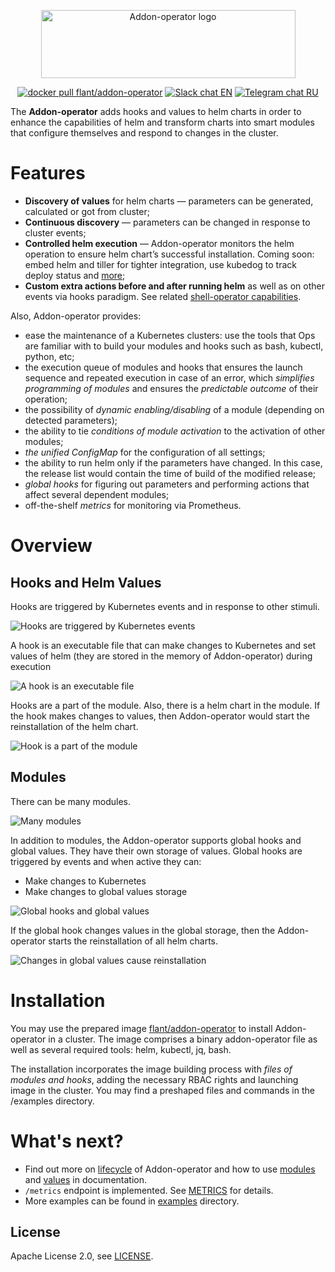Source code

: <p align="center">
<img width="407" height="109" src="docs/logo-addon.png" alt="Addon-operator logo" />
</p>

<p align="center">
<a href="https://hub.docker.com/r/flant/addon-operator"><img src="https://img.shields.io/badge/docker-latest-2496ed.svg?logo=docker" alt="docker pull flant/addon-operator"/></a>
<a href="https://cloud-native.slack.com/messages/CJ13K3HFG"><img src="https://img.shields.io/badge/slack-EN%20chat-611f69.svg?logo=slack" alt="Slack chat EN"/></a>
<a href="https://t.me/kubeoperator"><img src="https://img.shields.io/badge/telegram-RU%20chat-179cde.svg?logo=telegram" alt="Telegram chat RU"/></a>
</p>


The **Addon-operator** adds hooks and values to helm charts in order to enhance the capabilities of helm and transform charts into smart modules that configure themselves and respond to changes in the cluster.

# Features

- **Discovery of values** for helm charts — parameters can be generated, calculated or got from cluster;
- **Continuous discovery** — parameters can be changed in response to cluster events;
- **Controlled helm execution** — Addon-operator monitors the helm operation to ensure helm chart’s successful installation. Coming soon: embed helm and tiller for tighter integration, use kubedog to track deploy status and [more](https://github.com/flant/addon-operator/issues/17);
- **Custom extra actions before and after running helm** as well as on other events via hooks paradigm. See related [shell-operator capabilities](https://github.com/flant/shell-operator/blob/master/HOOKS.md).

Also, Addon-operator provides:

- ease the maintenance of a Kubernetes clusters: use the tools that Ops are familiar with to build your modules and hooks such as bash, kubectl, python, etc;
- the execution queue of modules and hooks that ensures the launch sequence and repeated execution in case of an error, which *simplifies programming of modules* and ensures the *predictable outcome* of their operation;
- the possibility of *dynamic enabling/disabling* of a module (depending on detected parameters);
- the ability to tie *conditions of module activation* to the activation of other modules;
- *the unified ConfigMap* for the configuration of all settings;
- the ability to run helm only if the parameters have changed. In this case, the release list would contain the time of build of the modified release;
- *global hooks* for figuring out parameters and performing actions that affect several dependent modules;
- off-the-shelf *metrics* for monitoring via Prometheus.


# Overview

## Hooks and Helm Values

Hooks are triggered by Kubernetes events and in response to other stimuli.

![Hooks are triggered by Kubernetes events](docs/readme-1.gif)

A hook is an executable file that can make changes to Kubernetes and set values of helm (they are stored in the memory of Addon-operator) during execution

![A hook is an executable file](docs/readme-2.gif)

Hooks are a part of the module. Also, there is a helm chart in the module. If the hook makes changes to values, then Addon-operator would start the reinstallation of the helm chart.

![Hook is a part of the module](docs/readme-3.gif)

## Modules

There can be many modules.

![Many modules](docs/readme-4.gif)

In addition to modules, the Addon-operator supports global hooks and global values. They have their own storage of values. Global hooks are triggered by events and when active they can:

- Make changes to Kubernetes
- Make changes to global values storage

![Global hooks and global values](docs/readme-5.gif)

If the global hook changes values in the global storage, then the Addon-operator starts the reinstallation of all helm charts.

![Changes in global values cause reinstallation](docs/readme-6.gif)


# Installation

You may use the prepared image [flant/addon-operator](https://hub.docker.com/r/flant/addon-operator) to install Addon-operator in a cluster. The image comprises a binary addon-operator file as well as several required tools: helm, kubectl, jq, bash.

The installation incorporates the image building process with *files of modules and hooks*, adding the necessary RBAC rights and launching image in the cluster. You may find a preshaped files and commands in the /examples directory.


# What's next?
- Find out more on [lifecycle](LIFECYCLE.md) of Addon-operator and how to use [modules](MODULES.md) and [values](VALUES.md) in documentation.
- `/metrics` endpoint is implemented. See [METRICS](METRICS.md) for details.
- More examples can be found in [examples](/examples/) directory.

## License

Apache License 2.0, see [LICENSE](LICENSE).
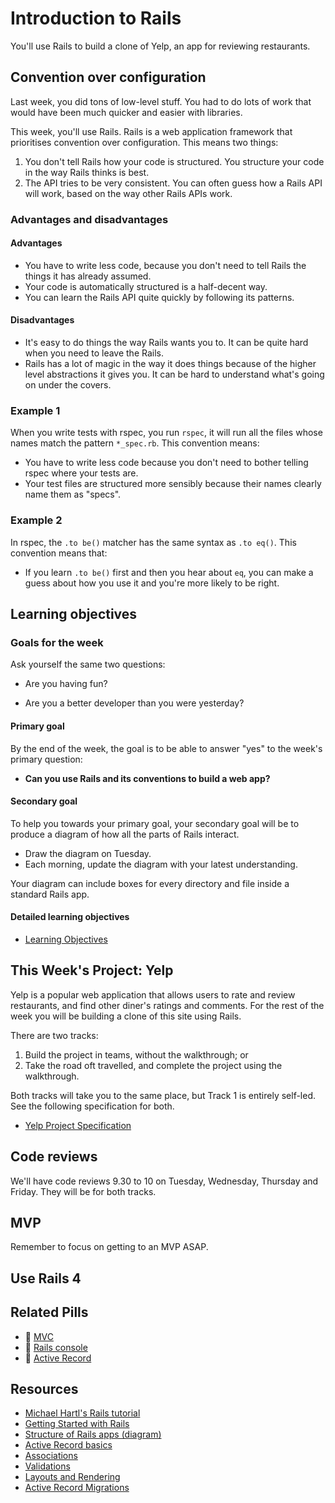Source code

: # Introduction to Rails

You'll use Rails to build a clone of Yelp, an app for reviewing restaurants.

## Convention over configuration

Last week, you did tons of low-level stuff.  You had to do lots of work that would have been much quicker and easier with libraries.

This week, you'll use Rails. Rails is a web application framework that prioritises convention over configuration.  This means two things:

1. You don't tell Rails how your code is structured.  You structure your code in the way Rails thinks is best.
2. The API tries to be very consistent.  You can often guess how a Rails API will work, based on the way other Rails APIs work.

### Advantages and disadvantages

#### Advantages

* You have to write less code, because you don't need to tell Rails the things it has already assumed.
* Your code is automatically structured is a half-decent way.
* You can learn the Rails API quite quickly by following its patterns.

#### Disadvantages

* It's easy to do things the way Rails wants you to.  It can be quite hard when you need to leave the Rails.
* Rails has a lot of magic in the way it does things because of the higher level abstractions it gives you.  It can be hard to understand what's going on under the covers.

### Example 1

When you write tests with rspec,  you run `rspec`, it will run all the files whose names match the pattern `*_spec.rb`.  This convention means:

* You have to write less code because you don't need to bother telling rspec where your tests are.
* Your test files are structured more sensibly because their names clearly name them as "specs".

### Example 2

In rspec, the `.to be()` matcher has the same syntax as `.to eq()`.  This convention means that:

* If you learn `.to be()` first and then you hear about `eq`, you can make a guess about how you use it and you're more likely to be right.

## Learning objectives

### Goals for the week

Ask yourself the same two questions:

* Are you having fun?

* Are you a better developer than you were yesterday?

#### Primary goal

By the end of the week, the goal is to be able to answer "yes" to the week's primary question:

* **Can you use Rails and its conventions to build a web app?**

#### Secondary goal

To help you towards your primary goal, your secondary goal will be to produce a diagram of how all the parts of Rails interact.

* Draw the diagram on Tuesday.
* Each morning, update the diagram with your latest understanding.

Your diagram can include boxes for every directory and file inside a standard Rails app.

#### Detailed learning objectives

* [Learning Objectives](learning_objectives.md)

## This Week's Project: Yelp

Yelp is a popular web application that allows users to rate and review restaurants, and find other diner's ratings and comments. For the rest of the week you will be building a clone of this site using Rails.

There are two tracks:

1. Build the project in teams, without the walkthrough; or
2. Take the road oft travelled, and complete the project using the walkthrough.

Both tracks will take you to the same place, but Track 1 is entirely self-led. See the following specification for both.

* [Yelp Project Specification](yelp_project_specification.md)

## Code reviews

We'll have code reviews 9.30 to 10 on Tuesday, Wednesday, Thursday and Friday.  They will be for both tracks.

## MVP

Remember to focus on getting to an MVP ASAP.

## Use Rails 4



## Related Pills

* :pill: [MVC](../pills/mvc.md)
* :pill: [Rails console](../pills/rails_console.md)
* :pill: [Active Record](../pills/activerecord.md)

## Resources

* [Michael Hartl's Rails tutorial](http://www.railstutorial.org/book)
* [Getting Started with Rails](http://guides.rubyonrails.org/getting_started.html)
* [Structure of Rails apps (diagram)](http://images.thoughtbot.com/ember-rails-terminology-differences/rails.png)
* [Active Record basics](http://guides.rubyonrails.org/active_record_basics.html)
* [Associations](http://guides.rubyonrails.org/association_basics.html)
* [Validations](http://guides.rubyonrails.org/active_record_validations.html)
* [Layouts and Rendering](http://guides.rubyonrails.org/layouts_and_rendering.html)
* [Active Record Migrations](http://guides.rubyonrails.org/migrations.html)
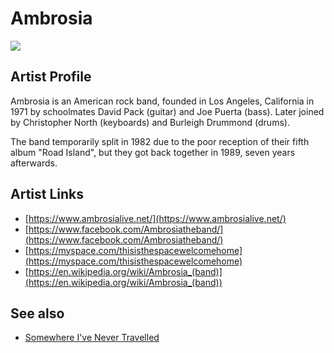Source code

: # Ambrosia

![](../../asssets/artists/Ambrosia.png)

## Artist Profile

Ambrosia is an American rock band, founded in Los Angeles, California in 1971 by schoolmates David Pack (guitar) and Joe Puerta (bass). Later joined by Christopher North (keyboards) and Burleigh Drummond (drums).

The band temporarily split in 1982 due to the poor reception of their fifth album "Road Island", but they got back together in 1989, seven years afterwards.

## Artist Links

- [https://www.ambrosialive.net/](https://www.ambrosialive.net/)
- [https://www.facebook.com/Ambrosiatheband/](https://www.facebook.com/Ambrosiatheband/)
- [https://myspace.com/thisisthespacewelcomehome](https://myspace.com/thisisthespacewelcomehome)
- [https://en.wikipedia.org/wiki/Ambrosia_(band)](https://en.wikipedia.org/wiki/Ambrosia_(band))


## See also

- [Somewhere I've Never Travelled](Ambrosia-Somewhere_Ive_Never_Travelled.md)
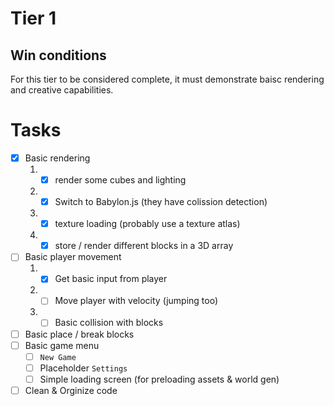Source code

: # Tier 1

## Win conditions
For this tier to be considered complete, it must demonstrate baisc rendering and creative capabilities.

# Tasks
- [X] Basic rendering
    1. - [X] render some cubes and lighting
    2. - [X] Switch to Babylon.js (they have colission detection)
    3. - [X] texture loading (probably use a texture atlas)
    4. - [X] store / render different blocks in a 3D array
- [ ] Basic player movement
    1. - [X] Get basic input from player
    2. - [ ] Move player with velocity (jumping too)
    3. - [ ] Basic collision with blocks
- [ ] Basic place / break blocks
- [ ] Basic game menu
    - [ ] `New Game`
    - [ ] Placeholder `Settings`
    - [ ] Simple loading screen (for preloading assets & world gen)
- [ ] Clean & Orginize code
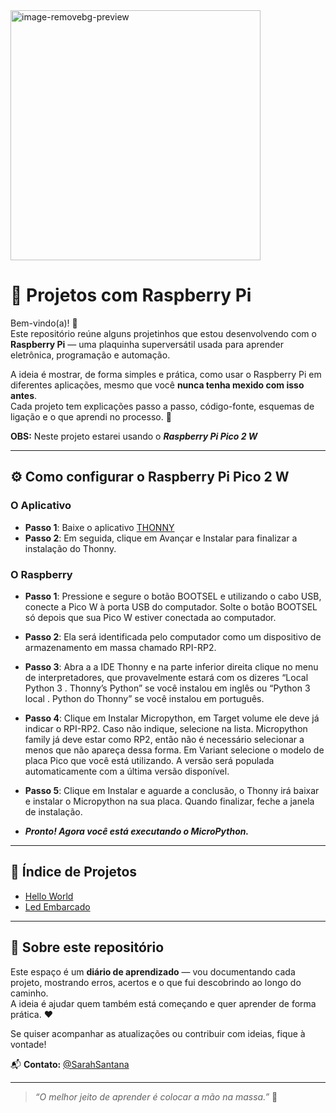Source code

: <img width="400" height="400" alt="image-removebg-preview" src="https://github.com/user-attachments/assets/bff09504-47bd-409d-8eb1-496c6941783d" />

# 🧠 Projetos com Raspberry Pi

Bem-vindo(a)! 👋  
Este repositório reúne alguns projetinhos que estou desenvolvendo com o **Raspberry Pi** — uma plaquinha superversátil usada para aprender eletrônica, programação e automação.  

A ideia é mostrar, de forma simples e prática, como usar o Raspberry Pi em diferentes aplicações, mesmo que você **nunca tenha mexido com isso antes**.  
Cada projeto tem explicações passo a passo, código-fonte, esquemas de ligação e o que aprendi no processo. 🚀 

**OBS:** Neste projeto estarei usando o **_Raspberry Pi Pico 2 W_**

---
## ⚙️ Como configurar o Raspberry Pi Pico 2 W
### O Aplicativo
- **Passo 1**: Baixe o aplicativo [THONNY](https://thonny.org/)
- **Passo 2**: Em seguida, clique em Avançar e Instalar para finalizar a instalação do Thonny.

### O Raspberry

- **Passo 1**: Pressione e segure o botão BOOTSEL e utilizando o cabo USB, conecte a Pico W à porta USB do computador. Solte o botão BOOTSEL só depois que sua Pico W estiver conectada ao computador.

- **Passo 2**: Ela será identificada pelo computador como um dispositivo de armazenamento em massa chamado RPI-RP2.

- **Passo 3**: Abra a a IDE Thonny e na parte inferior direita clique no menu de interpretadores, que provavelmente estará com os dizeres “Local Python 3 . Thonny’s Python” se você instalou em inglês ou “Python 3 local . Python do Thonny” se você instalou em português.

- **Passo 4**: Clique em Instalar Micropython, em Target volume ele deve já indicar o RPI-RP2. Caso não indique, selecione na lista. Micropython family já deve estar como RP2, então não é necessário selecionar a menos que não apareça dessa forma. Em Variant selecione o modelo de placa Pico que você está utilizando. A versão será populada automaticamente com a última versão disponível.

- **Passo 5**: Clique em Instalar e aguarde a conclusão, o Thonny irá baixar e instalar o Micropython na sua placa. Quando finalizar, feche a janela de instalação.

- _**Pronto! Agora você está executando o MicroPython.**_
---

## 📂 Índice de Projetos
- [Hello World](./projects/hello-world)
- [Led Embarcado](./projects/led-embarcado/)
---

## 🧭 Sobre este repositório
Este espaço é um **diário de aprendizado** — vou documentando cada projeto, mostrando erros, acertos e o que fui descobrindo ao longo do caminho.  
A ideia é ajudar quem também está começando e quer aprender de forma prática. ❤️  

Se quiser acompanhar as atualizações ou contribuir com ideias, fique à vontade!  

📬 **Contato:** [@SarahSantana](https://www.linkedin.com/in/sarah-santana-843394200/)

---

> _“O melhor jeito de aprender é colocar a mão na massa.”_ 💪
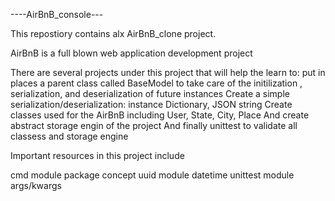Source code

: ----AirBnB_console---


This repostiory contains alx AirBnB_clone project. 

AirBnB is a full blown web application  development project 

There are several projects under this project that will help the learn to:
put in places a parent class called BaseModel to take care of the initilization
, serialization, and deserialization of future instances
Create a simple serialization/deserialization: instance Dictionary, JSON string
Create classes used for the AirBnB including User, State, City, Place
And create abstract storage engin of the project
And finally unittest to validate all classess and storage engine 

Important resources in this project include

cmd module
package concept
uuid module
datetime
unittest module
args/kwargs

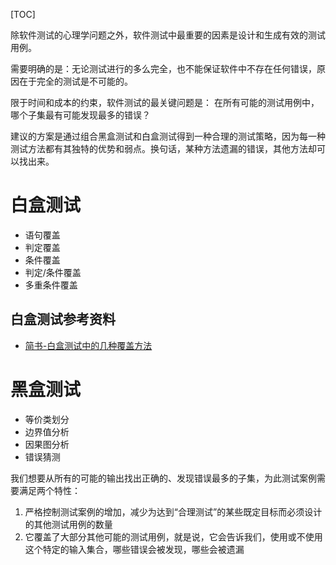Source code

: [TOC]

除软件测试的心理学问题之外，软件测试中最重要的因素是设计和生成有效的测试用例。

需要明确的是：无论测试进行的多么完全，也不能保证软件中不存在任何错误，原因在于完全的测试是不可能的。

限于时间和成本的约束，软件测试的最关键问题是：
在所有可能的测试用例中，哪个子集最有可能发现最多的错误？

建议的方案是通过组合黑盒测试和白盒测试得到一种合理的测试策略，因为每一种测试方法都有其独特的优势和弱点。换句话，某种方法遗漏的错误，其他方法却可以找出来。

# 白盒测试
- 语句覆盖
- 判定覆盖
- 条件覆盖
- 判定/条件覆盖
- 多重条件覆盖

## 白盒测试参考资料
- [简书-白盒测试中的几种覆盖方法](https://www.jianshu.com/p/8814362ea125)

# 黑盒测试
- 等价类划分
- 边界值分析
- 因果图分析
- 错误猜测

我们想要从所有的可能的输出找出正确的、发现错误最多的子集，为此测试案例需要满足两个特性：
1. 严格控制测试案例的增加，减少为达到“合理测试”的某些既定目标而必须设计的其他测试用例的数量
2. 它覆盖了大部分其他可能的测试用例，就是说，它会告诉我们，使用或不使用这个特定的输入集合，哪些错误会被发现，哪些会被遗漏

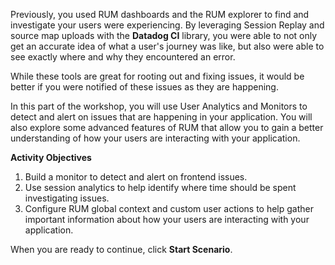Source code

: Previously, you used RUM dashboards and the RUM explorer to find and investigate your users were experiencing. By leveraging Session Replay and source map uploads with the **Datadog CI** library, you were able to not only get an accurate idea of what a user's journey was like, but also were able to see exactly where and why they encountered an error.

While these tools are great for rooting out and fixing issues, it would be better if you were notified of these issues as they are happening. 

In this part of the workshop, you will use User Analytics and Monitors to detect and alert on issues that are happening in your application. You will also explore some advanced features of RUM that allow you to gain a better understanding of how your users are interacting with your application.

**Activity Objectives**
1. Build a monitor to detect and alert on frontend issues.
2. Use session analytics to help identify where time should be spent investigating issues.
3. Configure RUM global context and custom user actions to help gather important information about how your users are interacting with your application.

When you are ready to continue, click **Start Scenario**.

==========

**Task statement:** Search the entries for the word "Tuesday", then gather every line that has it.

**Exercise answer:**
* Draw the diagram on Tuesday.
We'll have code reviews 9.30 to 10 on Tuesday, Wednesday, Thursday and Friday.  They will be for both tracks.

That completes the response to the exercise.